After Prohibition, Domenico and his son (Don’s father), Bernard “Nino” opened their winery for commercial business. In the late 1940’s, the winery had outgrown itself, and they build a new winery building and tasting room, which is what you see today.

Today, Galleano is one of the few wineries that still makes a traditional Angelica, made with Mission grapes and brandy. The Mission grapes and Palomino (used to make their sherry-style wines) are grown on the property. Zinfandel is the other major grape in their wine selection.

Historic home of the Galleanos, and Col. Cantu
Don took us through the winery. Here, he showed us the large concrete fermentation tanks, and the impressive redwood fermentation tanks. These old tanks look to be original to the winery. Along the back of the winery are more modern stainless steel tanks. Here, we “barrel tasted” two different vintages of Zinfandel. These Zinfandels are deep in color, and fruity, with a hint of menthol. I must say, their dessert wines are worth the trip to the winery alone, but finding Mission grapes, and Cucamonga Valley Zinfandel is an added bonus.
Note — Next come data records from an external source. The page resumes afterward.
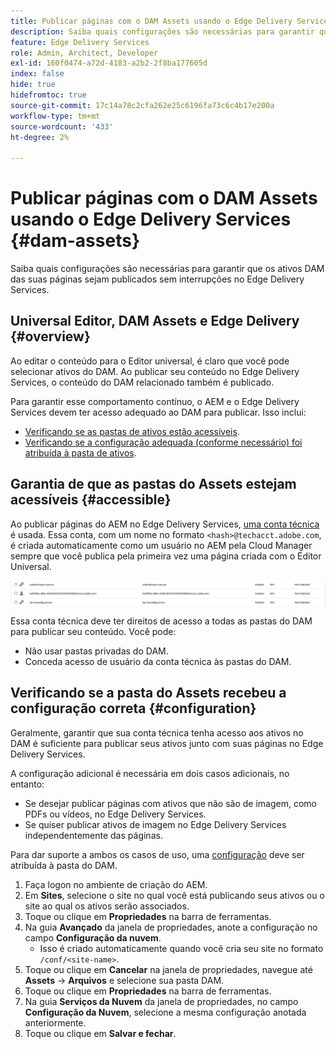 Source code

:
 ```yaml
---
title: Publicar páginas com o DAM Assets usando o Edge Delivery Services
description: Saiba quais configurações são necessárias para garantir que os ativos DAM das suas páginas sejam publicados sem interrupções no Edge Delivery Services.
feature: Edge Delivery Services
role: Admin, Architect, Developer
exl-id: 160f0474-a72d-4183-a2b2-2f8ba177605d
index: false
hide: true
hidefromtoc: true
source-git-commit: 17c14a78c2cfa262e25c6196fa73c6c4b17e200a
workflow-type: tm+mt
source-wordcount: '433'
ht-degree: 2%

---
```


# Publicar páginas com o DAM Assets usando o Edge Delivery Services {#dam-assets}

Saiba quais configurações são necessárias para garantir que os ativos DAM das suas páginas sejam publicados sem interrupções no Edge Delivery Services.

## Universal Editor, DAM Assets e Edge Delivery {#overview}

Ao editar o conteúdo para o Editor universal, é claro que você pode selecionar ativos do DAM. Ao publicar seu conteúdo no Edge Delivery Services, o conteúdo do DAM relacionado também é publicado.

Para garantir esse comportamento contínuo, o AEM e o Edge Delivery Services devem ter acesso adequado ao DAM para publicar. Isso inclui:

* [Verificando se as pastas de ativos estão acessíveis](#accessible).
* [Verificando se a configuração adequada (conforme necessário) foi atribuída à pasta de ativos](#configuration).

## Garantia de que as pastas do Assets estejam acessíveis {#accessible}

Ao publicar páginas do AEM no Edge Delivery Services, [uma conta técnica](/help/implementing/developing/introduction/generating-access-tokens-for-server-side-apis.md) é usada. Essa conta, com um nome no formato `<hash>@techacct.adobe.com`, é criada automaticamente como um usuário no AEM pela Cloud Manager sempre que você publica pela primeira vez uma página criada com o Editor Universal.

![Conta técnica](/help/edge/wysiwyg-authoring/assets/dam-assets/technical-account.png)

Essa conta técnica deve ter direitos de acesso a todas as pastas do DAM para publicar seu conteúdo. Você pode:

* Não usar pastas privadas do DAM.
* Conceda acesso de usuário da conta técnica às pastas do DAM.

## Verificando se a pasta do Assets recebeu a configuração correta {#configuration}

Geralmente, garantir que sua conta técnica tenha acesso aos ativos no DAM é suficiente para publicar seus ativos junto com suas páginas no Edge Delivery Services.

A configuração adicional é necessária em dois casos adicionais, no entanto:

* Se desejar publicar páginas com ativos que não são de imagem, como PDFs ou vídeos, no Edge Delivery Services.
* Se quiser publicar ativos de imagem no Edge Delivery Services independentemente das páginas.

Para dar suporte a ambos os casos de uso, uma [configuração](/help/implementing/developing/introduction/configurations.md) deve ser atribuída à pasta do DAM.

1. Faça logon no ambiente de criação do AEM.
1. Em **Sites**, selecione o site no qual você está publicando seus ativos ou o site ao qual os ativos serão associados.
1. Toque ou clique em **Propriedades** na barra de ferramentas.
1. Na guia **Avançado** da janela de propriedades, anote a configuração no campo **Configuração da nuvem**.
   * Isso é criado automaticamente quando você cria seu site no formato `/conf/<site-name>`.
1. Toque ou clique em **Cancelar** na janela de propriedades, navegue até **Assets** -> **Arquivos** e selecione sua pasta DAM.
1. Toque ou clique em **Propriedades** na barra de ferramentas.
1. Na guia **Serviços da Nuvem** da janela de propriedades, no campo **Configuração da Nuvem**, selecione a mesma configuração anotada anteriormente.
1. Toque ou clique em **Salvar e fechar**.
Galleano is currently the largest shipper of grapes in Southern California.

After spending the time with Don Galleano, we were inspired to check out another of the remaining wineries in Cucamonga Valley: Joseph Fillippi.  Joseph Fillippi winery is located just north of the Victoria Gardens Shopping Center, which was once home to Ellena Brothers-Regina vineyards. Their tasting room houses a large Cucamonga Valley wine museum, with bottles,  labels, and photos of the area. Their wine list consists of a large array of reds, whites, and dessert wines. 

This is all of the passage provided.